The task:
Within the entries that follow, show each line where the word "away" occurs.

Records provided:
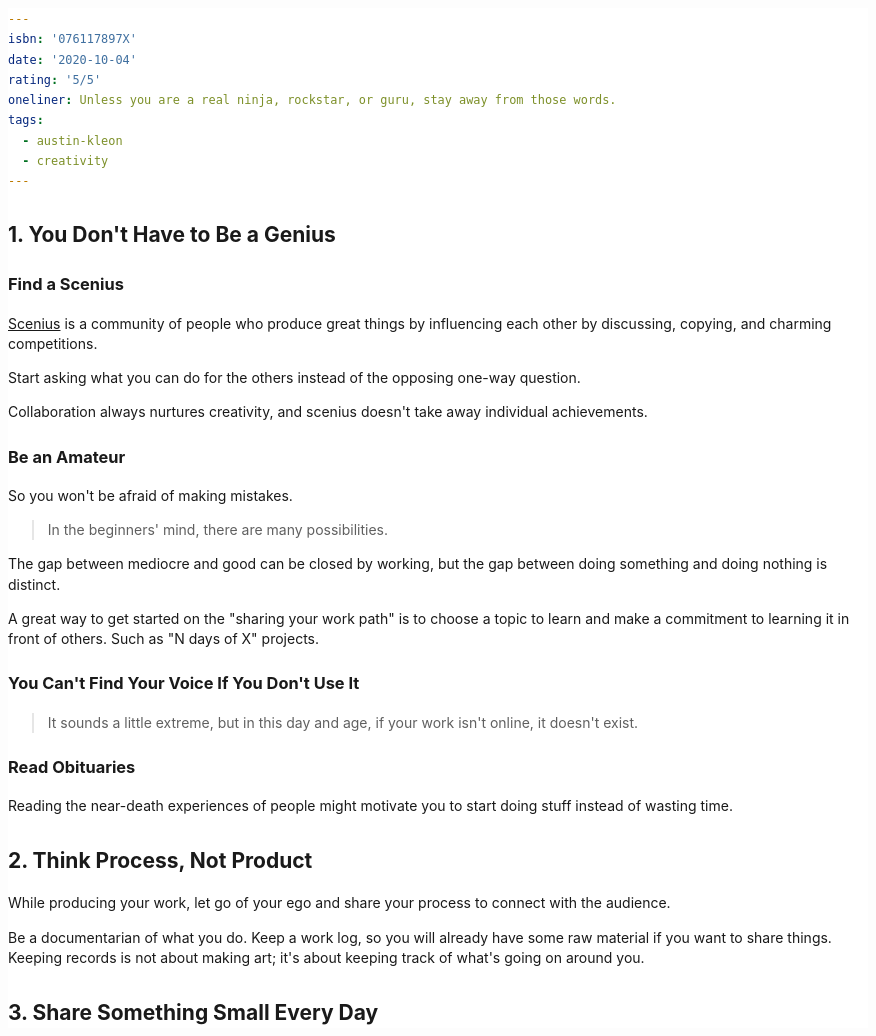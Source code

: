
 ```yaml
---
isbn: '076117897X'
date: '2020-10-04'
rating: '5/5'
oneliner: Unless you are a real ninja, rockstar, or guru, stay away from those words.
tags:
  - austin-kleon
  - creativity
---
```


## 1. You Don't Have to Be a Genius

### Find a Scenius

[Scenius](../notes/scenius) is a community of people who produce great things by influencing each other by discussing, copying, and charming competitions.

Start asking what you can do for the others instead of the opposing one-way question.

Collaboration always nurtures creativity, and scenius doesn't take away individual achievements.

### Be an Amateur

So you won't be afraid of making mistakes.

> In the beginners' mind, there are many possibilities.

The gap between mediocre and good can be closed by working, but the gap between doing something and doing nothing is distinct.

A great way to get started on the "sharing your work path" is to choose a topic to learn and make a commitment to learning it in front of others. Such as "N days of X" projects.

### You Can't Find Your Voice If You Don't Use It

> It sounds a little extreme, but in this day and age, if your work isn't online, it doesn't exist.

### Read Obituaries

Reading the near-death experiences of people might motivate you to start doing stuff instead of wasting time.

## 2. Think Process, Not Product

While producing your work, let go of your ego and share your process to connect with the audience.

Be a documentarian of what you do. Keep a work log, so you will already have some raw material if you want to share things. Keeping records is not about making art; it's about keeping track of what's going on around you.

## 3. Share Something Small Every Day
--
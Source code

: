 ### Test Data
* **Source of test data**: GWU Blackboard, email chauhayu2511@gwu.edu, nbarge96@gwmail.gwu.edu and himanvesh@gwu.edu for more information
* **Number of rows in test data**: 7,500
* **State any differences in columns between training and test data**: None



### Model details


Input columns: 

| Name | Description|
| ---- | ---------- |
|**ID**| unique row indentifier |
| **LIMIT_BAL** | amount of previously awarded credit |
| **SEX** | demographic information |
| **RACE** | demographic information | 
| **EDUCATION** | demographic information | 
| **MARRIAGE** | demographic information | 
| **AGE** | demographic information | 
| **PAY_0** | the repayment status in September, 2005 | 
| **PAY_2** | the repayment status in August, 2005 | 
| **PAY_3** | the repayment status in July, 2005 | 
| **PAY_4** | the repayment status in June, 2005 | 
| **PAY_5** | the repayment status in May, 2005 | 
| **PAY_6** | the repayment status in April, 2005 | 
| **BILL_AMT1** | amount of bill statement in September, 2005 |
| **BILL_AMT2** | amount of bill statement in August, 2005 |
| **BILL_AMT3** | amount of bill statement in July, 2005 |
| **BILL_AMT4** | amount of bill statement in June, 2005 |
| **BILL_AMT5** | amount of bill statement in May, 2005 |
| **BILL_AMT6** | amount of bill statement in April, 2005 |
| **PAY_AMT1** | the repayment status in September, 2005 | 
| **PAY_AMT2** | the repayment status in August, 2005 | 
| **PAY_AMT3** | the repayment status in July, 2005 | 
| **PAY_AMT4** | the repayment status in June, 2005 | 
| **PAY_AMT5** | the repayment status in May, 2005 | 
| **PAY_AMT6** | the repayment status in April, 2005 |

Task solution:
oneliner: Unless you are a real ninja, rockstar, or guru, stay away from those words.
Collaboration always nurtures creativity, and scenius doesn't take away individual achievements.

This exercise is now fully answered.